Analysis Could Guide the Future of Telehealth Policies

telehealth mother child

In a first-of-its-kind study, Weill Cornell Medicine researchers found that female physicians, primary care physicians, psychiatrists and physicians in non-rural areas delivered relatively higher proportions of visits via telehealth. This national analysis may provide key information for policymakers to consider as COVID-19 provisions for expanded Medicare telehealth coverage are set to expire at the end of this year.

Dr. Yu and Dr. Khullar

Dr. Jiani Yu (left) and Dr. Dhruv Khullar

The study, published Sept. 3 in Health Affairs, compared rates of remote care visits among Medicare-billing physicians using data collected in 2022, two years after the pandemic began. The research was led by first author Dr. Jiani Yu, assistant professor of population health sciences, and senior author Dr. Dhruv Khullar, assistant professor of population health sciences at Weill Cornell Medicine.

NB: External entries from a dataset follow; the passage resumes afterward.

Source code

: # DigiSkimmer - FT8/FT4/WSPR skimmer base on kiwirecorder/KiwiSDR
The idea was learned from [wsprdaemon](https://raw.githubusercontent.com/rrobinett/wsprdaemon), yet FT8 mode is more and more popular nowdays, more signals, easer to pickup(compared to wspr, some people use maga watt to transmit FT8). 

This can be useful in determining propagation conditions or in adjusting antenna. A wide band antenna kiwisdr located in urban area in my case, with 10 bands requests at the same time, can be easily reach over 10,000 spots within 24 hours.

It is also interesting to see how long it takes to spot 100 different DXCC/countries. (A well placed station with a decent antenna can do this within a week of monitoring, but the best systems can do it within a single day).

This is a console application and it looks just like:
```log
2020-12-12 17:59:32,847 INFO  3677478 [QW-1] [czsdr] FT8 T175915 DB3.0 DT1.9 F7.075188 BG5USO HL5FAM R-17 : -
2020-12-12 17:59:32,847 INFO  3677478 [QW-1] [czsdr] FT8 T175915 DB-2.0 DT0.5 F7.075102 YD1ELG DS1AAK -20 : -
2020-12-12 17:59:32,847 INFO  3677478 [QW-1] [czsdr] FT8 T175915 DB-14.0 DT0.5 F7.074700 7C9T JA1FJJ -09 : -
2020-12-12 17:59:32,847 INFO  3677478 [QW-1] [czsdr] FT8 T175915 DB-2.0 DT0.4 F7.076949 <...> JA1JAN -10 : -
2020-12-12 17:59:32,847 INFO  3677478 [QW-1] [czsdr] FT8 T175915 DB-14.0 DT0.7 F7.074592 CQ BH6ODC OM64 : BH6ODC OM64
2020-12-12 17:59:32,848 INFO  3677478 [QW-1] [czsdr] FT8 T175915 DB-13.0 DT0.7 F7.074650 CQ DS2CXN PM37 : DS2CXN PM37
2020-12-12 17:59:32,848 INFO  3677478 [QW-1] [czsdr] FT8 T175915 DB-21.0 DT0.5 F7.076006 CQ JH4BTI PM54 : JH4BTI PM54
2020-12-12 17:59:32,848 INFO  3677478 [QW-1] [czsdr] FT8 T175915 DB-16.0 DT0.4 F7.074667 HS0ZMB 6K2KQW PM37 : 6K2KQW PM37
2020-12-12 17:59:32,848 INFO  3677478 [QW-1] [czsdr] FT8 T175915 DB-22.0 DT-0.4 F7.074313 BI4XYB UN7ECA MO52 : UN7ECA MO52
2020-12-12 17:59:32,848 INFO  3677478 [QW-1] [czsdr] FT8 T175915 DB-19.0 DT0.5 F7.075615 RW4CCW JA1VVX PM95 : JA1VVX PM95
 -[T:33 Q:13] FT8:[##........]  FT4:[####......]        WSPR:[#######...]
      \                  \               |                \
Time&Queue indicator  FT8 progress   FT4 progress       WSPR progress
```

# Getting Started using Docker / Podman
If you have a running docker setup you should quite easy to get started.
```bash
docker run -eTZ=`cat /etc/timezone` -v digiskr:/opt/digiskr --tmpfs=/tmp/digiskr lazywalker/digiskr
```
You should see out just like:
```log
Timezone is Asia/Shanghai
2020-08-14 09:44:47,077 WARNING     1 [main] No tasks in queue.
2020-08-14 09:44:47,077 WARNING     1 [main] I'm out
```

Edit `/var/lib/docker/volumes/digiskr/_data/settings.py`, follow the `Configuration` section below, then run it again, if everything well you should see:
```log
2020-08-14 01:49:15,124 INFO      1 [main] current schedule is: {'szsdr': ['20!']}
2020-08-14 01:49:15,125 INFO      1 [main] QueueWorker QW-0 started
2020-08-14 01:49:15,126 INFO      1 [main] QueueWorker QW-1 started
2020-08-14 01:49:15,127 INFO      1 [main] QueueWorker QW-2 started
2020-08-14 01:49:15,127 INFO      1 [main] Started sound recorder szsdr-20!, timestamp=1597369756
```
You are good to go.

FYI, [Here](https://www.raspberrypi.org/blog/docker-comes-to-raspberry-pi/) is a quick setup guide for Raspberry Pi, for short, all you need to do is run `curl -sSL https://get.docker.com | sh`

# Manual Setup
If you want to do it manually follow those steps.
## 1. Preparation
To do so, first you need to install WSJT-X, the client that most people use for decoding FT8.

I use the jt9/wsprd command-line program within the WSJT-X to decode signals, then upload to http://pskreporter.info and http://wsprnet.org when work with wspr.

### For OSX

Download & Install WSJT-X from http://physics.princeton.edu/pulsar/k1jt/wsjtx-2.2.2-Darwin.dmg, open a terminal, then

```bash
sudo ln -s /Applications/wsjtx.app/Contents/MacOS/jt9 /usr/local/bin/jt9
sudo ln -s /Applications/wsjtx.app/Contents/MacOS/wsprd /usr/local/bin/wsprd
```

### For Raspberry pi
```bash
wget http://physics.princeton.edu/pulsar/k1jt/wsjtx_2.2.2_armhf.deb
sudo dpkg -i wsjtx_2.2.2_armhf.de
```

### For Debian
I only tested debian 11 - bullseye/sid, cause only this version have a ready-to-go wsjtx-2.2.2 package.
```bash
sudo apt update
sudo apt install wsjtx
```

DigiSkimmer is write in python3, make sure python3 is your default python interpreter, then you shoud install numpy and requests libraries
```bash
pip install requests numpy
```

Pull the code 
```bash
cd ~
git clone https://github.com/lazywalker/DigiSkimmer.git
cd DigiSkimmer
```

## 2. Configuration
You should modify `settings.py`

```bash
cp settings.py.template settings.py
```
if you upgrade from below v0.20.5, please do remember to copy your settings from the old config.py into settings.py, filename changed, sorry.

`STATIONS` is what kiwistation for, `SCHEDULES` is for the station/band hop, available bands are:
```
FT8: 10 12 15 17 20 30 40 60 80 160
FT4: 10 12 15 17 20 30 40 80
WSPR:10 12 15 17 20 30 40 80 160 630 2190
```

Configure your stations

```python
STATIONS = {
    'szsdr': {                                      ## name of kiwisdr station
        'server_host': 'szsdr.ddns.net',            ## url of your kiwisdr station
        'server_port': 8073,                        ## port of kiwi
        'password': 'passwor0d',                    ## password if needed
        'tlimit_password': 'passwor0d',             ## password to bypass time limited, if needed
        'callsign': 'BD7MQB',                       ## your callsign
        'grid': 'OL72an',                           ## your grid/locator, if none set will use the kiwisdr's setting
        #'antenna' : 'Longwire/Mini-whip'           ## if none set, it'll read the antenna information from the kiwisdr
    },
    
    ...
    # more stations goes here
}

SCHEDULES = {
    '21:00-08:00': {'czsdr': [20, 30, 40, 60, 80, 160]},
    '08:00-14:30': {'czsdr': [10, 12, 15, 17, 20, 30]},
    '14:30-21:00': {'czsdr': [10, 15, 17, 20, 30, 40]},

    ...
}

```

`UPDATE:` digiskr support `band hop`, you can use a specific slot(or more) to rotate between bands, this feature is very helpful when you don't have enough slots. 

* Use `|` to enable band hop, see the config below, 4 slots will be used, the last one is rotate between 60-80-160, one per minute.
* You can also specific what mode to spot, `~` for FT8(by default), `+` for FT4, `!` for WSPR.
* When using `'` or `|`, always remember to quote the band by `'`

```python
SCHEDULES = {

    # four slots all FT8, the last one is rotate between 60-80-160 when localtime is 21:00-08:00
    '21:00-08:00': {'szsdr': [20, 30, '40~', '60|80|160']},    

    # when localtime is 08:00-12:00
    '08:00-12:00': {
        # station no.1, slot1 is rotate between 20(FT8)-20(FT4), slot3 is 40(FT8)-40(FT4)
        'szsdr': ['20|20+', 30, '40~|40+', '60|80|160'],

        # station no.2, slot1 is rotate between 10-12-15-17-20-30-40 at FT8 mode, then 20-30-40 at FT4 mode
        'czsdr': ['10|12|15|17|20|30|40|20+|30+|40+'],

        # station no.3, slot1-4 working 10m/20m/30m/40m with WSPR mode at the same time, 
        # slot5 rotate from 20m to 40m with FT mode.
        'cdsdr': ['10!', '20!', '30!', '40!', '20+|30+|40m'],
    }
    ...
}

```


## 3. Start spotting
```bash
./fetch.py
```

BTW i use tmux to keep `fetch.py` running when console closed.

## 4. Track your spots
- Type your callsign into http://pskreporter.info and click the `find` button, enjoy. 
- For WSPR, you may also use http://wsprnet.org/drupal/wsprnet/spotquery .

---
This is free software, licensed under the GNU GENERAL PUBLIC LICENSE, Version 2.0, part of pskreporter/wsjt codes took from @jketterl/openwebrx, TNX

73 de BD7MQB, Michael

Through Medicare, millions of Americans have come to rely on telehealth, which allows health care professionals to deliver care through phone calls, video calls, or online chat services.

The researchers showed that telehealth use varied by specialty, with 23 percent of psychiatrists in the study delivering nearly all their visits virtually. They also found lower rates of telehealth delivery in rural areas; even as prior work suggests that rural areas are disproportionately likely to experience primary care shortages.

When studying different patient groups, they found that Black patients, Hispanic patients, patients dually enrolled in Medicare and Medicaid and patients with multiple medical conditions used relatively higher levels of telehealth care. Primary care physicians who delivered more of their care via telehealth tended to care for higher proportions of medically and socially complex patients. 

As policy makers consider the future of virtual care, they may benefit from a deeper and more granular understanding of the patients and clinicians who would be most affected by policy changes. “We will also investigate the impacts of telehealth access on patient outcomes and health care spending in order to further inform policy discussions about extending telehealth coverage policies,” Dr. Yu said.